→ WHAT TO WORK ON: Starting at the line that holds "Na região Norte, a", copy every line exactly through the end of the data, and no others.

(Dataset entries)
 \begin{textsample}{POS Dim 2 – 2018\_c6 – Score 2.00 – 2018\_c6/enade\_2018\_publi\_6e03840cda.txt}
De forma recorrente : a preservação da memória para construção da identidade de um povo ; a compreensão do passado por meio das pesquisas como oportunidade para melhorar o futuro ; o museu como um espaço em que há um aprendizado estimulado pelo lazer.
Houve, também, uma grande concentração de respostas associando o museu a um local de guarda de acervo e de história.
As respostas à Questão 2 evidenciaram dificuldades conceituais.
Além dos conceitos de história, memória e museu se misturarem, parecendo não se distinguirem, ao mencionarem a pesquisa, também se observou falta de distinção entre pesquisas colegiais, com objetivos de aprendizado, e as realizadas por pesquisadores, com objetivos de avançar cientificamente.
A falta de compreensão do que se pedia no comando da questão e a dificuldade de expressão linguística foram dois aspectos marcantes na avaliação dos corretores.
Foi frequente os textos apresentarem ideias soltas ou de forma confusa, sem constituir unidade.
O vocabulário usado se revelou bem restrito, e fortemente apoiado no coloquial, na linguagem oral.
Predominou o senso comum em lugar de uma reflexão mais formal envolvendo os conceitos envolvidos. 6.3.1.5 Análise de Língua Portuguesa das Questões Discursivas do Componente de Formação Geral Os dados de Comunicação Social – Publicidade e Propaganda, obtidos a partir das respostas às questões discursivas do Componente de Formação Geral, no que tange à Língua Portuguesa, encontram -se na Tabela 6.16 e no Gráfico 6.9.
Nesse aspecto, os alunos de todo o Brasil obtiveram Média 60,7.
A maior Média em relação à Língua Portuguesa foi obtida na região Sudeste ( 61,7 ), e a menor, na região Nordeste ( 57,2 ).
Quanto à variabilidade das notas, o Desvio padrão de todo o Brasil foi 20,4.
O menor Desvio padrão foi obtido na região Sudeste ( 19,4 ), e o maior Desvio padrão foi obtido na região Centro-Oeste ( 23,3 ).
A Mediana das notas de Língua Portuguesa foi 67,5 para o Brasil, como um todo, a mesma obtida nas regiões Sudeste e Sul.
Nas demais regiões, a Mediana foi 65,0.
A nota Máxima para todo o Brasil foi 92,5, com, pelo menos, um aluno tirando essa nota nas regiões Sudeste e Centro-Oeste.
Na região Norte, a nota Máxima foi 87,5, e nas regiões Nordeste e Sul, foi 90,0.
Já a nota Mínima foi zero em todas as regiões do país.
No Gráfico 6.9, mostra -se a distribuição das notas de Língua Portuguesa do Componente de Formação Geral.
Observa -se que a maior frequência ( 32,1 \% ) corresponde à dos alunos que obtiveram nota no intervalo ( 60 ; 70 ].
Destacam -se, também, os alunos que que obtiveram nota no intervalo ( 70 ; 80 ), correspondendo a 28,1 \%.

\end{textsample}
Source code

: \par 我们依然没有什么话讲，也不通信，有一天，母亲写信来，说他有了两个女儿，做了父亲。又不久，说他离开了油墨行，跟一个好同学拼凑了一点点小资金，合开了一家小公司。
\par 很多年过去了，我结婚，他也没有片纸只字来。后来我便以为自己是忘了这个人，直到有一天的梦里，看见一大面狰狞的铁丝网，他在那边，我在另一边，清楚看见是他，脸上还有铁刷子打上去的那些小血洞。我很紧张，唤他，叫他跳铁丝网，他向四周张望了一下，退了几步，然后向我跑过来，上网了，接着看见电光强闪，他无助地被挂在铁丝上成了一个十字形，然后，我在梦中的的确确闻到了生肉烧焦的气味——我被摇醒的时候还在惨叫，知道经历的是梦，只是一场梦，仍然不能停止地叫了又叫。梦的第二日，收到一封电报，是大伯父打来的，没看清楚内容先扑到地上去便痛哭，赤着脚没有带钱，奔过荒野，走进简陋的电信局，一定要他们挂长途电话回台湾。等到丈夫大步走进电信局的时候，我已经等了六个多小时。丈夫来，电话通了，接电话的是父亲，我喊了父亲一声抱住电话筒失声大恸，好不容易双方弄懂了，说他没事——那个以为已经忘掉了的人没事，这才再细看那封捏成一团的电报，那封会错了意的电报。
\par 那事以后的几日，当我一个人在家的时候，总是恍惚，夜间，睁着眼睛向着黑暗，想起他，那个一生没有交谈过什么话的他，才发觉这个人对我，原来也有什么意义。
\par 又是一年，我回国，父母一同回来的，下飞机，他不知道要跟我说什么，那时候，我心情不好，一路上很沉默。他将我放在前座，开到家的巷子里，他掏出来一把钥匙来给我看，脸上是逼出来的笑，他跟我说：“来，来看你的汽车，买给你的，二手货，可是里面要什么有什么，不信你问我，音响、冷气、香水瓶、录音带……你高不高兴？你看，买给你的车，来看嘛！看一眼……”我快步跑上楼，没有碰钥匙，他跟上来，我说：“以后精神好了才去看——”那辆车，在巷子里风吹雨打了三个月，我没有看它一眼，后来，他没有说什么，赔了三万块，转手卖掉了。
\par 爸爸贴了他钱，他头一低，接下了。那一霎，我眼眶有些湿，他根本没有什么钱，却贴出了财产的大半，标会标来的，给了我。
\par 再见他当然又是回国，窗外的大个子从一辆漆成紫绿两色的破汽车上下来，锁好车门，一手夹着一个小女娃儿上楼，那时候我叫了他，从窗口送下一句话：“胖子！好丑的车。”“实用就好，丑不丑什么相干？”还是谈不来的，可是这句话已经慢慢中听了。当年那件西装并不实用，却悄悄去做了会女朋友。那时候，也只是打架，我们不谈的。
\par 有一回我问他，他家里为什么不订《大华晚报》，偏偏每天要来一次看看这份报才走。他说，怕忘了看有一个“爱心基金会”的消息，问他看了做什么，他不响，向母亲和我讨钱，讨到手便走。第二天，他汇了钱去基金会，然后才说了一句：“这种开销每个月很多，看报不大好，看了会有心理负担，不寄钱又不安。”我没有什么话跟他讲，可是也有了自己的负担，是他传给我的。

→ TASK OUTPUT:
Na região Norte, a nota Máxima foi 87,5, e nas regiões Nordeste e Sul, foi 90,0.
Já a nota Mínima foi zero em todas as regiões do país.
No Gráfico 6.9, mostra -se a distribuição das notas de Língua Portuguesa do Componente de Formação Geral.
Observa -se que a maior frequência ( 32,1 \% ) corresponde à dos alunos que obtiveram nota no intervalo ( 60 ; 70 ].
Destacam -se, também, os alunos que que obtiveram nota no intervalo ( 70 ; 80 ), correspondendo a 28,1 \%.

\end{textsample}
Source code

: \par 我们依然没有什么话讲，也不通信，有一天，母亲写信来，说他有了两个女儿，做了父亲。又不久，说他离开了油墨行，跟一个好同学拼凑了一点点小资金，合开了一家小公司。
\par 很多年过去了，我结婚，他也没有片纸只字来。后来我便以为自己是忘了这个人，直到有一天的梦里，看见一大面狰狞的铁丝网，他在那边，我在另一边，清楚看见是他，脸上还有铁刷子打上去的那些小血洞。我很紧张，唤他，叫他跳铁丝网，他向四周张望了一下，退了几步，然后向我跑过来，上网了，接着看见电光强闪，他无助地被挂在铁丝上成了一个十字形，然后，我在梦中的的确确闻到了生肉烧焦的气味——我被摇醒的时候还在惨叫，知道经历的是梦，只是一场梦，仍然不能停止地叫了又叫。梦的第二日，收到一封电报，是大伯父打来的，没看清楚内容先扑到地上去便痛哭，赤着脚没有带钱，奔过荒野，走进简陋的电信局，一定要他们挂长途电话回台湾。等到丈夫大步走进电信局的时候，我已经等了六个多小时。丈夫来，电话通了，接电话的是父亲，我喊了父亲一声抱住电话筒失声大恸，好不容易双方弄懂了，说他没事——那个以为已经忘掉了的人没事，这才再细看那封捏成一团的电报，那封会错了意的电报。
\par 那事以后的几日，当我一个人在家的时候，总是恍惚，夜间，睁着眼睛向着黑暗，想起他，那个一生没有交谈过什么话的他，才发觉这个人对我，原来也有什么意义。
\par 又是一年，我回国，父母一同回来的，下飞机，他不知道要跟我说什么，那时候，我心情不好，一路上很沉默。他将我放在前座，开到家的巷子里，他掏出来一把钥匙来给我看，脸上是逼出来的笑，他跟我说：“来，来看你的汽车，买给你的，二手货，可是里面要什么有什么，不信你问我，音响、冷气、香水瓶、录音带……你高不高兴？你看，买给你的车，来看嘛！看一眼……”我快步跑上楼，没有碰钥匙，他跟上来，我说：“以后精神好了才去看——”那辆车，在巷子里风吹雨打了三个月，我没有看它一眼，后来，他没有说什么，赔了三万块，转手卖掉了。
\par 爸爸贴了他钱，他头一低，接下了。那一霎，我眼眶有些湿，他根本没有什么钱，却贴出了财产的大半，标会标来的，给了我。
\par 再见他当然又是回国，窗外的大个子从一辆漆成紫绿两色的破汽车上下来，锁好车门，一手夹着一个小女娃儿上楼，那时候我叫了他，从窗口送下一句话：“胖子！好丑的车。”“实用就好，丑不丑什么相干？”还是谈不来的，可是这句话已经慢慢中听了。当年那件西装并不实用，却悄悄去做了会女朋友。那时候，也只是打架，我们不谈的。
\par 有一回我问他，他家里为什么不订《大华晚报》，偏偏每天要来一次看看这份报才走。他说，怕忘了看有一个“爱心基金会”的消息，问他看了做什么，他不响，向母亲和我讨钱，讨到手便走。第二天，他汇了钱去基金会，然后才说了一句：“这种开销每个月很多，看报不大好，看了会有心理负担，不寄钱又不安。”我没有什么话跟他讲，可是也有了自己的负担，是他传给我的。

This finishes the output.